= Data shown =
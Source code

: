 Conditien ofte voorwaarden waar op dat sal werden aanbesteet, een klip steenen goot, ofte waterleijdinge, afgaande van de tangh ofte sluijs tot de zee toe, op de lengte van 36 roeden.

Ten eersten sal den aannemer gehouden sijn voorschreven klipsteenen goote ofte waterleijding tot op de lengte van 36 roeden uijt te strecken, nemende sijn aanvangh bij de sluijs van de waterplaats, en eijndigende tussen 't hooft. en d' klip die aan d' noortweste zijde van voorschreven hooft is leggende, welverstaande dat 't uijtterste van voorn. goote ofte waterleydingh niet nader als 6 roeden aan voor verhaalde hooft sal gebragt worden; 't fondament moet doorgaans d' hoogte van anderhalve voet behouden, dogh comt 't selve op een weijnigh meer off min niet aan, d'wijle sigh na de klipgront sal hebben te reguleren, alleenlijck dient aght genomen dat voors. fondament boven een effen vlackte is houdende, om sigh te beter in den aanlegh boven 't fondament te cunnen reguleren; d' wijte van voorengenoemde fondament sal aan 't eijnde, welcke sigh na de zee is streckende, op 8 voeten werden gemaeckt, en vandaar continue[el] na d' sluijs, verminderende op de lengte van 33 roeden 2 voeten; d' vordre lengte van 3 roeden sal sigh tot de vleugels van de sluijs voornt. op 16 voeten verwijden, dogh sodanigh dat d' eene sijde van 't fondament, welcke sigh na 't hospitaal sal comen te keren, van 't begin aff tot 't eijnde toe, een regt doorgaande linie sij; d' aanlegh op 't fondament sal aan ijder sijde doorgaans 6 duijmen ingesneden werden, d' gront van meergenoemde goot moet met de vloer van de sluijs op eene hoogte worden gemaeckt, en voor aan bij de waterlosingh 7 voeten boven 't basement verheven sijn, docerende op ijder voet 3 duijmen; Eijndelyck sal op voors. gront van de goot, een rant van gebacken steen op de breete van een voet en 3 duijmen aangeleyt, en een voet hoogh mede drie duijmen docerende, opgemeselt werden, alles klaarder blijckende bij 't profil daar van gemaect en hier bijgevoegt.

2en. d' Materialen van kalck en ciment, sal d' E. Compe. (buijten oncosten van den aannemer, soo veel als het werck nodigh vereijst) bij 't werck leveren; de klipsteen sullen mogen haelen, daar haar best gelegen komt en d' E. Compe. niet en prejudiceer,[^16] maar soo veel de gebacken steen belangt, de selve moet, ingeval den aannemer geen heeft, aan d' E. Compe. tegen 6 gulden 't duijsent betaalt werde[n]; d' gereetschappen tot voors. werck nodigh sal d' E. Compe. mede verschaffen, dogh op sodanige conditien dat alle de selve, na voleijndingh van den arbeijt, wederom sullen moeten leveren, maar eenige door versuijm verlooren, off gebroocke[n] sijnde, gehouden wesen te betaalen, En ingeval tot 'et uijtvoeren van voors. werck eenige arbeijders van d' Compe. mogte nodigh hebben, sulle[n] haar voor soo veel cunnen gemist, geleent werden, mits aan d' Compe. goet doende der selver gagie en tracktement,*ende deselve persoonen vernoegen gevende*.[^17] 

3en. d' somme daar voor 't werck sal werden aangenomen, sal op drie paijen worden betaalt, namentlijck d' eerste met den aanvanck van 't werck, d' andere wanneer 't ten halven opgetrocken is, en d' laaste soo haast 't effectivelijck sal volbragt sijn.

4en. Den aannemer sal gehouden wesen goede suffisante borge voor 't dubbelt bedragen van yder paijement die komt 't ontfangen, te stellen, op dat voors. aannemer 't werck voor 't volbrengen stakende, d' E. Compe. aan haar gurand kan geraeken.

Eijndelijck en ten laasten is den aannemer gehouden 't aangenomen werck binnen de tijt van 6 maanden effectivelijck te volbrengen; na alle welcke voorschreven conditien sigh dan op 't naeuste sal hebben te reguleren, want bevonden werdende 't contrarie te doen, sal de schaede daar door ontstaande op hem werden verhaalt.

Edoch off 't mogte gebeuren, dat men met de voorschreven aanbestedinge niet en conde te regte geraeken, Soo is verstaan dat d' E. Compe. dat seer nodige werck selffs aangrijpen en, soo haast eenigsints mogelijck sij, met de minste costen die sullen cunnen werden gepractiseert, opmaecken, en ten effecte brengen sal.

= How to complete this task =
Beginning at the first line of the records, retype exactly every line up to and including the one with "van 36 roeden.".

= Answer for the task =
Source code

: Conditien ofte voorwaarden waar op dat sal werden aanbesteet, een klip steenen goot, ofte waterleijdinge, afgaande van de tangh ofte sluijs tot de zee toe, op de lengte van 36 roeden.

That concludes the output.